Re: Heuristics for number theory?



"Stephen White"
> Hello,
>
> It seems that there is a horrific dearth of manageable heuristics
> for number theory. People have always told me it is supposed to be a
> very elegant and beautiful branch of mathematics, but I find it to be
> ugly, indeed hideous. In a good branch of mathematics, you'll find
> yourself guessing ahead of the book at the general idea of a proof; not
> so in number theory, where the proof will just pull things out of a hat
> out of nowhere. You read a proof and you're left scratching your head
> and saying "ok, who on earth just arbitrarily decided to consider (some
> huge, ugly, complicated auxiliary function)?" It isn't _natural_, it's
> forced, and there is no *understanding* (ok, I can (very
> painstakingly) verify line by line the proof of pi's irrationality, but
> it sheds absolutely zero insight into the matter).
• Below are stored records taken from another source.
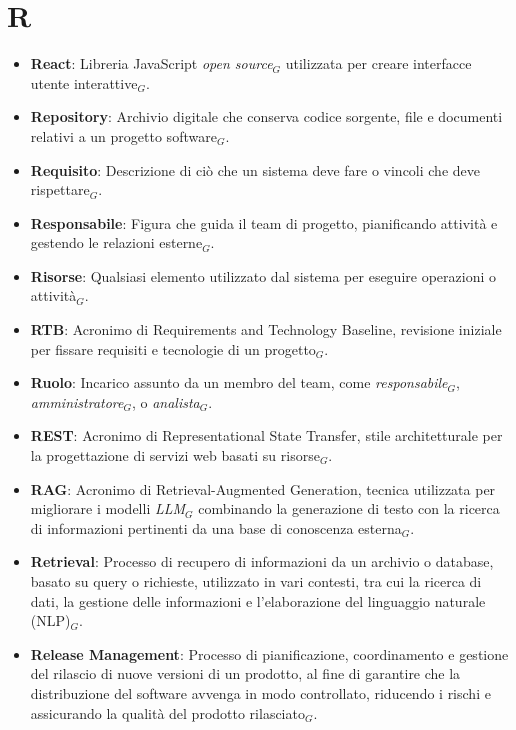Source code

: \section{R}
\begin{itemize}
    \item \textbf{React}: Libreria JavaScript \textit{open source}$_G$ utilizzata per creare interfacce utente interattive$_G$.
    \item \textbf{Repository}: Archivio digitale che conserva codice sorgente, file e documenti relativi a un progetto software$_G$.
    \item \textbf{Requisito}: Descrizione di ciò che un sistema deve fare o vincoli che deve rispettare$_G$.
    \item \textbf{Responsabile}: Figura che guida il team di progetto, pianificando attività e gestendo le relazioni esterne$_G$.
    \item \textbf{Risorse}: Qualsiasi elemento utilizzato dal sistema per eseguire operazioni o attività$_G$.
    \item \textbf{RTB}: Acronimo di Requirements and Technology Baseline, revisione iniziale per fissare requisiti e tecnologie di un progetto$_G$.
    \item \textbf{Ruolo}: Incarico assunto da un membro del team, come \textit{responsabile}$_G$, \textit{amministratore}$_G$, o \textit{analista}$_G$.
    \item \textbf{REST}: Acronimo di Representational State Transfer, stile architetturale per la progettazione di servizi web basati su risorse$_G$.
    \item \textbf{RAG}: Acronimo di Retrieval-Augmented Generation, tecnica utilizzata per migliorare i modelli \textit{LLM}$_G$ combinando la generazione di testo con la ricerca di informazioni pertinenti da una base di conoscenza esterna$_G$.
    \item \textbf{Retrieval}: Processo di recupero di informazioni da un archivio o database, basato su query o richieste, utilizzato in vari contesti, tra cui la ricerca di dati, la gestione delle informazioni e l'elaborazione del linguaggio naturale (NLP)$_G$.
    \item \textbf{Release Management}: Processo di pianificazione, coordinamento e gestione del rilascio di nuove versioni di un prodotto, al fine di garantire che la distribuzione del software avvenga in modo controllato, riducendo i rischi e assicurando la qualità del prodotto rilasciato$_G$.
\end{itemize}
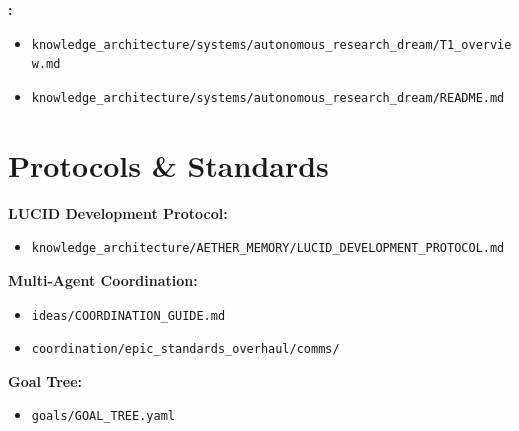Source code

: \textbf{\ard:}
\begin{itemize}
    \item \texttt{knowledge\_architecture/systems/autonomous\_research\_dream/T1\_overview.md}
    \item \texttt{knowledge\_architecture/systems/autonomous\_research\_dream/README.md}
\end{itemize}

\section*{Protocols \& Standards}

\textbf{LUCID Development Protocol:}
\begin{itemize}
    \item \texttt{knowledge\_architecture/AETHER\_MEMORY/LUCID\_DEVELOPMENT\_PROTOCOL.md}
\end{itemize}

\textbf{Multi-Agent Coordination:}
\begin{itemize}
    \item \texttt{ideas/COORDINATION\_GUIDE.md}
    \item \texttt{coordination/epic\_standards\_overhaul/comms/}
\end{itemize}

\textbf{Goal Tree:}
\begin{itemize}
    \item \texttt{goals/GOAL\_TREE.yaml}
\end{itemize}

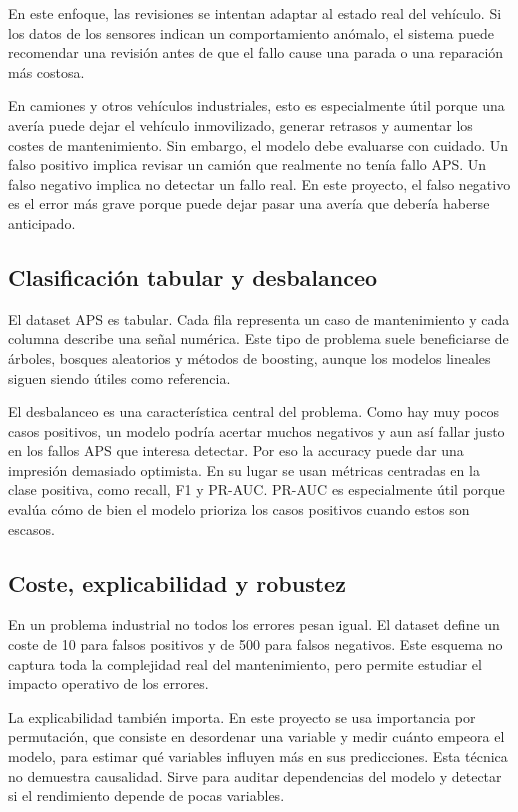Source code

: \documentclass[11pt,a4paper]{article}
\begin{document}
En este enfoque, las revisiones se intentan adaptar al estado real del vehículo. Si los datos de los sensores indican un comportamiento anómalo, el sistema puede recomendar una revisión antes de que el fallo cause una parada o una reparación más costosa.

En camiones y otros vehículos industriales, esto es especialmente útil porque una avería puede dejar el vehículo inmovilizado, generar retrasos y aumentar los costes de mantenimiento. Sin embargo, el modelo debe evaluarse con cuidado. Un falso positivo implica revisar un camión que realmente no tenía fallo APS. Un falso negativo implica no detectar un fallo real. En este proyecto, el falso negativo es el error más grave porque puede dejar pasar una avería que debería haberse anticipado.

\subsection{Clasificación tabular y desbalanceo}

El dataset APS es tabular. Cada fila representa un caso de mantenimiento y cada columna describe una señal numérica. Este tipo de problema suele beneficiarse de árboles, bosques aleatorios y métodos de boosting, aunque los modelos lineales siguen siendo útiles como referencia.

El desbalanceo es una característica central del problema. Como hay muy pocos casos positivos, un modelo podría acertar muchos negativos y aun así fallar justo en los fallos APS que interesa detectar. Por eso la accuracy puede dar una impresión demasiado optimista. En su lugar se usan métricas centradas en la clase positiva, como recall, F1 y PR-AUC. PR-AUC es especialmente útil porque evalúa cómo de bien el modelo prioriza los casos positivos cuando estos son escasos.

\subsection{Coste, explicabilidad y robustez}

En un problema industrial no todos los errores pesan igual. El dataset define un coste de 10 para falsos positivos y de 500 para falsos negativos. Este esquema no captura toda la complejidad real del mantenimiento, pero permite estudiar el impacto operativo de los errores.


La explicabilidad también importa. En este proyecto se usa importancia por permutación, que consiste en desordenar una variable y medir cuánto empeora el modelo, para estimar qué variables influyen más en sus predicciones. Esta técnica no demuestra causalidad. Sirve para auditar dependencias del modelo y detectar si el rendimiento depende de pocas variables.
\end{document}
What was the content of your course? Proving that pi is irrational
is rather untypical in a first course in NT. What else went on?
And was this course intended for math majors only, or did it
aim at students of information technology? That would have
an influence on the instructor's choice of problems, I expect.
LH

> People say some of
> the stuff becomes more digestable when you look at it from some higher
> algebraic / complex analysis / analytic number theory viewpoint.....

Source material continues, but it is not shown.